The Challenge
Managing a contingent workforce is incredibly complex.
It involves sourcing and managing a huge number of contingent workers, as well as implementing a wide range of processes - from sourcing and vetting staffing vendors, onboarding, assignment management, project management, offboarding, analyzing vendor performance, time entry, invoicing, payments, and much more.
This becomes even more complex when a business has a large number of temporary workers and independent contractors that are spread across multiple business units and locations.
That was the case with “The Global Beauty Products Manufacturer”, which had thousands of non-employee workers a day throughout the year, with widely varying job roles and ways of charging for their time, causing serious billing and payroll issues.
To make this even more complex, the organization had no real centralized or standardized way of managing staffing agencies and contingent workers across the entire business.
Instead, hiring managers across The Global Beauty Products Manufacturer had multiple lines of business and each one was struggling to perform their contingent workforce management tasks.

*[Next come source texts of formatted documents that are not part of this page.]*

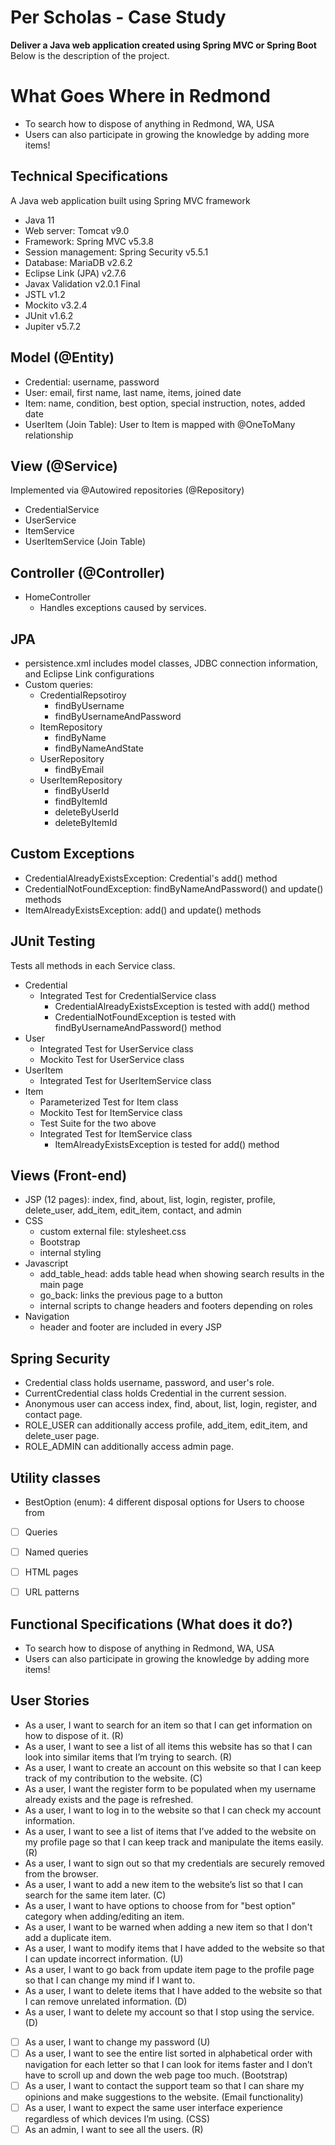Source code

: # Per Scholas - Case Study
**Deliver a Java web application created using Spring MVC or Spring Boot**  
Below is the description of the project.

# What Goes Where in Redmond
- To search how to dispose of anything in Redmond, WA, USA
- Users can also participate in growing the knowledge by adding more items!

## Technical Specifications
A Java web application built using Spring MVC framework
- Java 11
- Web server: Tomcat v9.0
- Framework: Spring MVC v5.3.8
- Session management: Spring Security v5.5.1
- Database: MariaDB v2.6.2
- Eclipse Link (JPA) v2.7.6
- Javax Validation v2.0.1 Final
- JSTL v1.2
- Mockito v3.2.4
- JUnit v1.6.2
- Jupiter v5.7.2

## Model (@Entity)
- Credential: username, password
- User: email, first name, last name, items, joined date
- Item: name, condition, best option, special instruction, notes, added date
- UserItem (Join Table): User to Item is mapped with @OneToMany relationship

## View (@Service)
Implemented via @Autowired repositories (@Repository)
- CredentialService
- UserService
- ItemService
- UserItemService (Join Table)

## Controller (@Controller)
- HomeController
    - Handles exceptions caused by services.

## JPA
- persistence.xml includes model classes, JDBC connection information, and Eclipse Link configurations
- Custom queries: 
    - CredentialRepsotiroy
       - findByUsername
       - findByUsernameAndPassword
    - ItemRepository
       - findByName
       - findByNameAndState
    - UserRepository
       - findByEmail
    - UserItemRepository
       - findByUserId
       - findByItemId
       - deleteByUserId
       - deleteByItemId

## Custom Exceptions
- CredentialAlreadyExistsException: Credential's add() method
- CredentialNotFoundException: findByNameAndPassword() and update() methods
- ItemAlreadyExistsException: add() and update() methods

## JUnit Testing
Tests all methods in each Service class.
- Credential
    - Integrated Test for CredentialService class
       - CredentialAlreadyExistsException is tested with add() method
       - CredentialNotFoundException is tested with findByUsernameAndPassword() method
- User
    - Integrated Test for UserService class
    - Mockito Test for UserService class
- UserItem
    - Integrated Test for UserItemService class
- Item 
    - Parameterized Test for Item class
    - Mockito Test for ItemService class
    - Test Suite for the two above
    - Integrated Test for ItemService class
       - ItemAlreadyExistsException is tested for add() method 

## Views (Front-end)
- JSP (12 pages): index, find, about, list, login, register, profile, delete_user, add_item, edit_item, contact, and admin
- CSS
    - custom external file: stylesheet.css
    - Bootstrap
    - internal styling
- Javascript
    - add_table_head: adds table head when showing search results in the main page
    - go_back: links the previous page to a button
    - internal scripts to change headers and footers depending on roles
- Navigation
    - header and footer are included in every JSP
    
## Spring Security
- Credential class holds username, password, and user's role.
- CurrentCredential class holds Credential in the current session.
- Anonymous user can access index, find, about, list, login, register, and contact page.
- ROLE_USER can additionally access profile, add_item, edit_item, and delete_user page.
- ROLE_ADMIN can additionally access admin page.

## Utility classes
- BestOption (enum): 4 different disposal options for Users to choose from
- [ ] Queries
- [ ] Named queries
- [ ] HTML pages
- [ ] URL patterns


## Functional Specifications (What does it do?)
- To search how to dispose of anything in Redmond, WA, USA
- Users can also participate in growing the knowledge by adding more items!

## User Stories
- As a user, I want to search for an item so that I can get information on how to dispose of it. (R)
- As a user, I want to see a list of all items this website has so that I can look into similar items that I’m trying to search. (R)
- As a user, I want to create an account on this website so that I can keep track of my contribution to the website. (C)
- As a user, I want the register form to be populated when my username already exists and the page is refreshed.
- As a user, I want to log in to the website so that I can check my account information.
- As a user, I want to see a list of items that I’ve added to the website on my profile page so that I can keep track and manipulate the items easily. (R)
- As a user, I want to sign out so that my credentials are securely removed from the browser.
- As a user, I want to add a new item to the website’s list so that I can search for the same item later. (C)
- As a user, I want to have options to choose from for "best option" category when adding/editing an item.
- As a user, I want to be warned when adding a new item so that I don't add a duplicate item.
- As a user, I want to modify items that I have added to the website so that I can update incorrect information. (U)
- As a user, I want to go back from update item page to the profile page so that I can change my mind if I want to.
- As a user, I want to delete items that I have added to the website so that I can remove unrelated information. (D)
- As a user, I want to delete my account so that I stop using the service. (D)
- [ ] As a user, I want to change my password (U)
- [ ] As a user, I want to see the entire list sorted in alphabetical order with navigation for each letter so that I can look for items faster and I don’t have to scroll up and down the web page too much. (Bootstrap)
- [ ] As a user, I want to contact the support team so that I can share my opinions and make suggestions to the website. (Email functionality)
- [ ] As a user, I want to expect the same user interface experience regardless of which devices I’m using. (CSS)
- [ ] As an admin, I want to see all the users. (R)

They were spending significant amounts of time managing their open jobs, staffing agencies, and using manual spreadsheets, paper timesheets, and doing this all via emails and phone calls.
This resulted in The Global Beauty Products Manufacturer struggling with a complete lack of visibility and control over the business’s entire contingent workforce program, including both workers and staffing agencies.
As a result, The Global Beauty Products Manufacturer was having trouble managing the worker's procurement lifecycle and was experiencing constant timesheet and invoicing issues. In addition, each part of the business was setting its own rates, meaning the company had no central data repository to help them drill down and understand the true cost of their non-employee workforce.
The business was at a loss for how to best gain control of, and resolve, these challenges.